Creative Livelihood Challenge training takes innovative products to market 2017-07-11
A recent Creative Livelihood Challenge (CLC) training was conducted with 15 students from Arusha Technical College and 15 Creative Capacity Building innovators. This type of training was developed and facilitated by Elizabeth Reece – an Australian volunteer who is based at Twende in Tanzania.
CLC training is similar to Creative Capacity Building (CCB) but focuses on the business side of bringing products to market. To understand the methodology of CLC it is helpful to understand how Creative Capacity Building is designed:
“The goal of CCB is to train participants to create or adapt technologies that will improve their lives and strengthen their communities. By distilling key elements of the design process into a hands-on curriculum that is accessible at any educational level, CCB presents a framework through which anyone can become an active creator of technology, not just a recipient or user of technology.” (https://d-lab.mit.edu/creative-capacity-building)
The Creative Livelihood Challenge engages participants to practically develop products while keeping their intended customers in mind at all times. To do this a practical exercise is undertaken by participants.
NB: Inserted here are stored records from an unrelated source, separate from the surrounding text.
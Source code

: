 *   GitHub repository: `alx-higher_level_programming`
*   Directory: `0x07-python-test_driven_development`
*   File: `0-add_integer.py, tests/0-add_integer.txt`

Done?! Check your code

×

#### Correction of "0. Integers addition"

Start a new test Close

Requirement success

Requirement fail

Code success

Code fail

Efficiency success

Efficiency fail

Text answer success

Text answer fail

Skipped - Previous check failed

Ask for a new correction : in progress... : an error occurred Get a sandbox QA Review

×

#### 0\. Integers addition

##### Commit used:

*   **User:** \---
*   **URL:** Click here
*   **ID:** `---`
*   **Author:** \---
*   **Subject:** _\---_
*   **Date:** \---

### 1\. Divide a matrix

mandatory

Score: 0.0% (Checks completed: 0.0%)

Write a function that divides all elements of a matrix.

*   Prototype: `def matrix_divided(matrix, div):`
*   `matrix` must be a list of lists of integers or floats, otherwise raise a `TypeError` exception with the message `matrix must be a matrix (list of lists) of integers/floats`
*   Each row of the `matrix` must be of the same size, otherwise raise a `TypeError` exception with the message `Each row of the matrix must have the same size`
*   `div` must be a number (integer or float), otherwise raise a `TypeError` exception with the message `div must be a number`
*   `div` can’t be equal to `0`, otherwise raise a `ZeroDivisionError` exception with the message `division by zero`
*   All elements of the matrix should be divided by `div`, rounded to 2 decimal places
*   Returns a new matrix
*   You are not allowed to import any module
It's a challenging course and participants who put a lot of effort in get a lot out of the challenge, a lot like life really.
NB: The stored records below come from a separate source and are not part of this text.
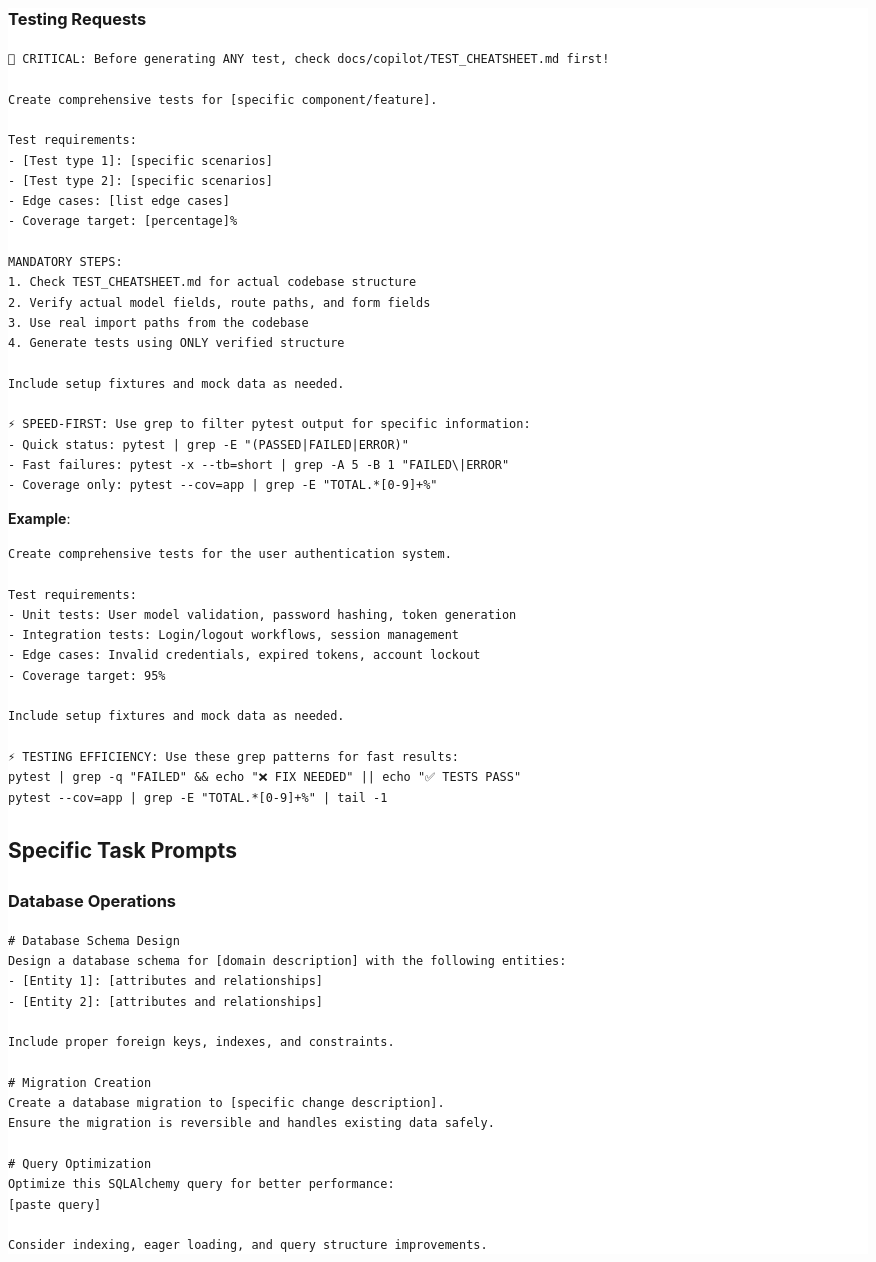 ### Testing Requests
```
🧪 CRITICAL: Before generating ANY test, check docs/copilot/TEST_CHEATSHEET.md first!

Create comprehensive tests for [specific component/feature].

Test requirements:
- [Test type 1]: [specific scenarios]
- [Test type 2]: [specific scenarios]
- Edge cases: [list edge cases]
- Coverage target: [percentage]%

MANDATORY STEPS:
1. Check TEST_CHEATSHEET.md for actual codebase structure
2. Verify actual model fields, route paths, and form fields  
3. Use real import paths from the codebase
4. Generate tests using ONLY verified structure

Include setup fixtures and mock data as needed.

⚡ SPEED-FIRST: Use grep to filter pytest output for specific information:
- Quick status: pytest | grep -E "(PASSED|FAILED|ERROR)"
- Fast failures: pytest -x --tb=short | grep -A 5 -B 1 "FAILED\|ERROR"
- Coverage only: pytest --cov=app | grep -E "TOTAL.*[0-9]+%"
```

**Example**:
```
Create comprehensive tests for the user authentication system.

Test requirements:
- Unit tests: User model validation, password hashing, token generation
- Integration tests: Login/logout workflows, session management
- Edge cases: Invalid credentials, expired tokens, account lockout
- Coverage target: 95%

Include setup fixtures and mock data as needed.

⚡ TESTING EFFICIENCY: Use these grep patterns for fast results:
pytest | grep -q "FAILED" && echo "❌ FIX NEEDED" || echo "✅ TESTS PASS"
pytest --cov=app | grep -E "TOTAL.*[0-9]+%" | tail -1
```

## Specific Task Prompts

### Database Operations
```
# Database Schema Design
Design a database schema for [domain description] with the following entities:
- [Entity 1]: [attributes and relationships]
- [Entity 2]: [attributes and relationships]

Include proper foreign keys, indexes, and constraints.

# Migration Creation
Create a database migration to [specific change description].
Ensure the migration is reversible and handles existing data safely.

# Query Optimization
Optimize this SQLAlchemy query for better performance:
[paste query]

Consider indexing, eager loading, and query structure improvements.
```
At the corner of the class a shop is set up which sells various materials that participants might need for their product. Participants are given cash to buy the materials and keep records in booklets designed to guide innovators in simple record keeping.
On the last day of the training “customers” (local community members) are invited to come and buy the products that the participants have made. Participants track the sale price of the items, the time used by group members to create them, the hiring of tools, labor costs, salaries, and other costs. When this is complete, each group prepares a simple balance sheet which enables members to realize whether or not they are making a profit. Finally, they determine the changes they would like to make in their business in the future.
"The hands-on process of counting their labor time helps them realize the value of their time, an undervalued resource in Tanzania," says Ms. Reece. "By charging for shop stock, and rent for tools, participants see the value of bookkeeping and tracking expenses."
Elizabeth goes on to say, "When these costs were used in costing product calculations, they saw the light, when taught in theory in class the illumination is difficult to see. Many useful business tools are 'tripped over' along the way, such as the error of copy pricing or paying people who don't make much effort or even team members who don't show up.
After costs are calculated, prices are decided and then the fun begins. The participants love the response from the buyers and sellers are generally surprised by the demand and excitement at opening time.
It's a challenging course and participants who put a lot of effort in get a lot out of the challenge, a lot like life really."